Let’s break a lance in favor of the spectators. Before going into the heart of our discourse, it is good to separate the creative choice of work from the quality of transmission. Because the dark episode is a choice of the authors, but the bad quality with which we are often forced to watch the series is a problem over which we have no power, and very often the two things tend to get confused. When The long night (Game of Thrones 8×3) was broadcast for the first time at 3 am, simultaneously with America, something went wrong (with us and in the rest of the world). Image quality was overly compromised, with washed-out blacks, highly visible pixels, and overall poor video quality that left a hard-to-erase imprint in the minds of viewers. We quickly jumped to the conclusion that “dark = you can see badly”, confusing a technical problem with an artistic choice that, on the other hand, both thematically and stylistically, built a sense and a visual refinement unparalleled in the history of seriality.

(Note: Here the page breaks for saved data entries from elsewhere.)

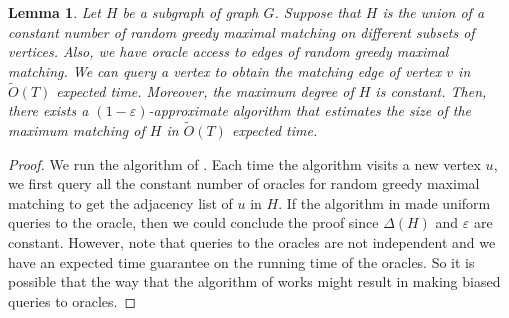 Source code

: \documentclass[letterpaper,11pt]{article}
\renewcommand{\epsilon}{\varepsilon}
\newcommand{\wt}[1]{\ensuremath{\widetilde{#1}}}
\newtheorem{lemma}{Lemma}[section]
\begin{document}
\begin{lemma}\label{lem:matching-sparse-levi}
    Let $H$ be a subgraph of graph $G$. Suppose that $H$ is the union of a constant number of random greedy maximal matching on different subsets of vertices. Also, we have oracle access to edges of random greedy maximal matching. We can query a vertex to obtain the matching edge of vertex $v$ in $\wt{O}(T)$ expected time.  Moreover, the maximum degree of $H$ is constant. Then, there exists a $(1-\epsilon)$-approximate algorithm that estimates the size of the maximum matching of $H$ in $\wt{O}(T)$ expected time.
\end{lemma}
\begin{proof}
    We run the algorithm of . Each time the algorithm visits a new vertex $u$, we first query all the constant number of oracles for random greedy maximal matching to get the adjacency list of $u$ in $H$. If the algorithm in  made uniform queries to the oracle, then we could conclude the proof since $\Delta(H)$ and $\epsilon$ are constant. However, note that queries to the oracles are not independent and we have an expected time guarantee on the running time of the oracles. So it is possible that the way that the algorithm of  works might result in making biased queries to oracles. 
    


\end{proof}
\end{document}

It would then have been enough to look at the episode in quality not so excessively compressed (in blu-ray or a decent resolution in HD) to appreciate the photographic care. Of course, the viewer is not to blame in this case, although the lesson taught should be important: the video quality is important, especially today. It might seem like an obvious phrase, but in an era in which the reproduction of content passes from a television screen (high-end, with 4K, UltraHD, and Dolby Vision) to that of a smartphone, whose definition can vary according to how much we decide to spend (Netflix subscription plans, for example, vary from a cheaper SD package to the more expensive 4K) or the technologies used (our TV channels still struggle to change the quality standard and the results are visible), we have a duty not to be satisfied. Because TV, in the meantime, is evolving its language, experimenting based on the possibilities of new technologies.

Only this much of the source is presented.